| Fatigue
and Low Energy
Many patients have come to me complaining
of fatigue—feeling “run down”, or “too tired
to do it all.” Fatigue isn’t a sign of weakness, it’s
a sign that your body is stressed beyond its natural limits, and
this is what drains your energy. That’s because stress affects
your adrenal glands, hormones, and even the acid-alkaline balance
in your body—making you feel worn out.
The main thing to realize is that you can
combat fatigue and your everyday energy will be restored.
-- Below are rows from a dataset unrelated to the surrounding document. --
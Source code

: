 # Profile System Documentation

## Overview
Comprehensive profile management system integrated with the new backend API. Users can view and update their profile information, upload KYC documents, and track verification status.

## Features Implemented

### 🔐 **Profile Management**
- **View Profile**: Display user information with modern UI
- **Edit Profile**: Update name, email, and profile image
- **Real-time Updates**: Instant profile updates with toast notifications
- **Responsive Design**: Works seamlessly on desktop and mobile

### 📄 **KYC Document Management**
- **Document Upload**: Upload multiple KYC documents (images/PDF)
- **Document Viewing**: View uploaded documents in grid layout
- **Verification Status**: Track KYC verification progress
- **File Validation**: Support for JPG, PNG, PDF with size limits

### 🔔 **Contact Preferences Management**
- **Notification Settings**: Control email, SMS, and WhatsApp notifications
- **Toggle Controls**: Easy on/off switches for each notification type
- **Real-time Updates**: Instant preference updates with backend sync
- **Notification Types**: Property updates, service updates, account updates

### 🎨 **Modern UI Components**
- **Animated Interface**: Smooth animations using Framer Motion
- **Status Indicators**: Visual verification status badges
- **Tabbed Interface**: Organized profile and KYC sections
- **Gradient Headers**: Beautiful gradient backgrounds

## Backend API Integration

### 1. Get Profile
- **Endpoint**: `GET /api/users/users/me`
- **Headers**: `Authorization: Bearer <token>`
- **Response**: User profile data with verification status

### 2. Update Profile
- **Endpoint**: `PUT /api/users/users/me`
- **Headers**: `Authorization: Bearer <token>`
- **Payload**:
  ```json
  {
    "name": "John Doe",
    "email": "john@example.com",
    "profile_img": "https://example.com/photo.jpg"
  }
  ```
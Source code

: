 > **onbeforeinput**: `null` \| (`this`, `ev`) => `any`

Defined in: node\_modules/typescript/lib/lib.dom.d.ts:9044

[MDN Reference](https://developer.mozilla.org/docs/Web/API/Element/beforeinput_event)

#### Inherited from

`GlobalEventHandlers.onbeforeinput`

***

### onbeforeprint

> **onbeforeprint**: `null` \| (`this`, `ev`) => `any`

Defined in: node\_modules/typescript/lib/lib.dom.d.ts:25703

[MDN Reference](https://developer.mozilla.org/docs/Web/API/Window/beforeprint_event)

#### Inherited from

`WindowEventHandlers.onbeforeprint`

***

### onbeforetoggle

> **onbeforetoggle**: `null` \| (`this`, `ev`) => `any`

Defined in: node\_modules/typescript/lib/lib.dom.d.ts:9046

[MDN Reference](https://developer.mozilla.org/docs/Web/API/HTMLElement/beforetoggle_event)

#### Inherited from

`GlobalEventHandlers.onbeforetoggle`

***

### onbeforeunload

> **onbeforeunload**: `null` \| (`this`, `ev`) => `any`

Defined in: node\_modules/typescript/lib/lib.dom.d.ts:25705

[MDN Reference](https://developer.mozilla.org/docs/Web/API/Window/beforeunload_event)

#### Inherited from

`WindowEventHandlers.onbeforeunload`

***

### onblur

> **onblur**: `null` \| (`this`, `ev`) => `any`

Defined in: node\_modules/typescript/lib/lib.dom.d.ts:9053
One of the Greatest Energy
Drains Faced by Women
Many factors can contribute to fatigue, but
stress is one of the most common. And your body simply does not
know the difference between “good stress”—like
a promotion—or the typical bad stresses we’re all familiar
with. It responds exactly the same to both types, draining your
physical and mental energy.
Plus, it’s not just the big stresses
that can wear you out. Even something
as little as getting caught in traffic on the way to a doctor’s
appointment can cause a stress response inside your body. And when
you pile that on top of rushing to make dinner, worrying about all
the things you need to get done, and the stress of finding five
minutes for yourself, it’s no wonder you’re exhausted.
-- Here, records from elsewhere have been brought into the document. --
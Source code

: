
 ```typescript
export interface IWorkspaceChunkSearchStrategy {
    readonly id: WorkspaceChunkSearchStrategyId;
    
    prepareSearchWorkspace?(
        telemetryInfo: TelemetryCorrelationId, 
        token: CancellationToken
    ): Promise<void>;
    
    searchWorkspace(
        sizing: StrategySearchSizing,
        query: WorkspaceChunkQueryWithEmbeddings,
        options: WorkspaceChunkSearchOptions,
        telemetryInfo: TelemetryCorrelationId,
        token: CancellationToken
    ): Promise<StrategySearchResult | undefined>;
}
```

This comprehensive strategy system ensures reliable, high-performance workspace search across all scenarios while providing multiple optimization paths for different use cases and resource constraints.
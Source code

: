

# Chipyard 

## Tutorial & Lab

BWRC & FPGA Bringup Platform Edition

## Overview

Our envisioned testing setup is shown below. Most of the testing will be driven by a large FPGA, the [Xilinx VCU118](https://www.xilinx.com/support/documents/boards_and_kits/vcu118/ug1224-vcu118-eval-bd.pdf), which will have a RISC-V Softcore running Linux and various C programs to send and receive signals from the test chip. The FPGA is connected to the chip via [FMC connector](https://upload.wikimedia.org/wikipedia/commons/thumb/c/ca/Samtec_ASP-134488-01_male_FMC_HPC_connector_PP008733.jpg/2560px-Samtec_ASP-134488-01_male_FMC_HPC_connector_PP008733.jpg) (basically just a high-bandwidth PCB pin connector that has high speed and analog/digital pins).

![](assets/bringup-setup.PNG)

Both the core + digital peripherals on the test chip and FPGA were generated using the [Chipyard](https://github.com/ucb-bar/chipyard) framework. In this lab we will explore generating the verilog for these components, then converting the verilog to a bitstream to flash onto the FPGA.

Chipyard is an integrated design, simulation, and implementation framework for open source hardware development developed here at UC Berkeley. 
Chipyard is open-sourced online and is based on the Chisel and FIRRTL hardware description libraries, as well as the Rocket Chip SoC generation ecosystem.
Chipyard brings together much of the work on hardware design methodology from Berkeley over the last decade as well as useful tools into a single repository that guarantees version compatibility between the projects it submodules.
And I want to caution you against doing what
many of us do—reaching for coffee, soda, or a candy bar. As
you probably know, these “solutions” will always backfire,
giving you a quick burst of energy followed by and even deeper slump.
Stress Taxes Your Adrenal Glands —
Leaving You Exhausted and Irritable
Your body has its own “stress management
department”—called your adrenal glands. When you’re
worried and tense, your adrenal glands produce three neurotransmitters
(or stress-managing chemicals): epinephrine, norepinephrine, and
cortisol. In the right amounts, these chemicals will support your
body and enable it to remain in good health.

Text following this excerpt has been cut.